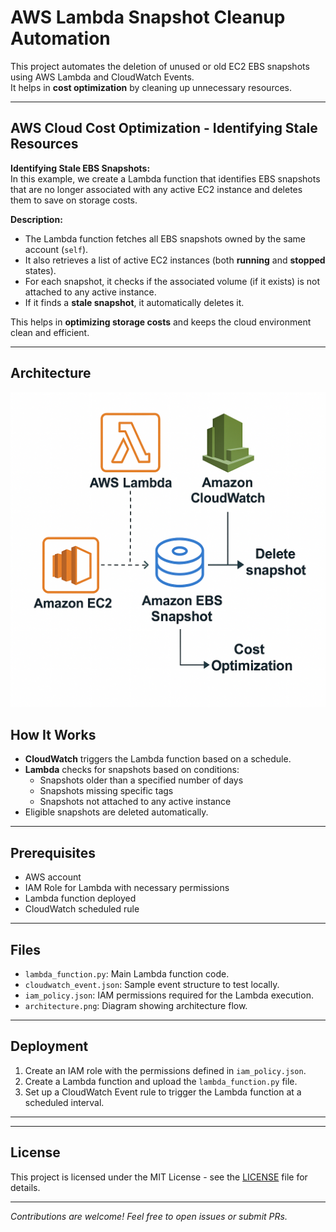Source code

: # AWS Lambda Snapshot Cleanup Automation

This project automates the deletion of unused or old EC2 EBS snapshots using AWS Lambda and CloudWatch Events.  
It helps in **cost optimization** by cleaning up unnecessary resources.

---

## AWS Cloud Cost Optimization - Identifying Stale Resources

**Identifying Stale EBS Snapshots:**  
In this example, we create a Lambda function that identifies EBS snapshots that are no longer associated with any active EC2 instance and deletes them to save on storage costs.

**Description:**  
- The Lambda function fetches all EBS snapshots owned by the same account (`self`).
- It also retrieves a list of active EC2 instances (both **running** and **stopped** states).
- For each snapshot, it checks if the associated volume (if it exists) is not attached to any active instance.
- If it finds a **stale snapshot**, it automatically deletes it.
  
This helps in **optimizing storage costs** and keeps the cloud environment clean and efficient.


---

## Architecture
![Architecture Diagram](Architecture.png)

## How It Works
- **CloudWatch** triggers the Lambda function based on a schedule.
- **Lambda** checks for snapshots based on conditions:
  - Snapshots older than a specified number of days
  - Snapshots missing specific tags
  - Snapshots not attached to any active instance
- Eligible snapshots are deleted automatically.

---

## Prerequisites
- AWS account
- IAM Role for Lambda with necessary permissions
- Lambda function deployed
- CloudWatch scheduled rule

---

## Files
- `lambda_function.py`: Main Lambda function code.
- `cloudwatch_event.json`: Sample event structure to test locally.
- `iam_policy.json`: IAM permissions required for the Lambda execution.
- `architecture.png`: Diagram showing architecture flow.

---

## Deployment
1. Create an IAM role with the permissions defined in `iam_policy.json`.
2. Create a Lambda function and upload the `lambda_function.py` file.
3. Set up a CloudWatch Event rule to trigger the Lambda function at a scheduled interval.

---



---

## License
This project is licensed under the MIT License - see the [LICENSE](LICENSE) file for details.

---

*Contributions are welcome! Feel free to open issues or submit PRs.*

-=-=-

**Activity**
Give every line of the records above again, exactly, and omit the pictures.

**Written response**
Source code

: # AWS Lambda Snapshot Cleanup Automation

This project automates the deletion of unused or old EC2 EBS snapshots using AWS Lambda and CloudWatch Events.  
It helps in **cost optimization** by cleaning up unnecessary resources.

---

## AWS Cloud Cost Optimization - Identifying Stale Resources

**Identifying Stale EBS Snapshots:**  
In this example, we create a Lambda function that identifies EBS snapshots that are no longer associated with any active EC2 instance and deletes them to save on storage costs.

**Description:**  
- The Lambda function fetches all EBS snapshots owned by the same account (`self`).
- It also retrieves a list of active EC2 instances (both **running** and **stopped** states).
- For each snapshot, it checks if the associated volume (if it exists) is not attached to any active instance.
- If it finds a **stale snapshot**, it automatically deletes it.
  
This helps in **optimizing storage costs** and keeps the cloud environment clean and efficient.


---

## Architecture
![Architecture Diagram](Architecture.png)

## How It Works
- **CloudWatch** triggers the Lambda function based on a schedule.
- **Lambda** checks for snapshots based on conditions:
  - Snapshots older than a specified number of days
  - Snapshots missing specific tags
  - Snapshots not attached to any active instance
- Eligible snapshots are deleted automatically.

---

## Prerequisites
- AWS account
- IAM Role for Lambda with necessary permissions
- Lambda function deployed
- CloudWatch scheduled rule

---

## Files
- `lambda_function.py`: Main Lambda function code.
- `cloudwatch_event.json`: Sample event structure to test locally.
- `iam_policy.json`: IAM permissions required for the Lambda execution.
- `architecture.png`: Diagram showing architecture flow.

---

## Deployment
1. Create an IAM role with the permissions defined in `iam_policy.json`.
2. Create a Lambda function and upload the `lambda_function.py` file.
3. Set up a CloudWatch Event rule to trigger the Lambda function at a scheduled interval.

---



---

## License
This project is licensed under the MIT License - see the [LICENSE](LICENSE) file for details.

---

*Contributions are welcome! Feel free to open issues or submit PRs.*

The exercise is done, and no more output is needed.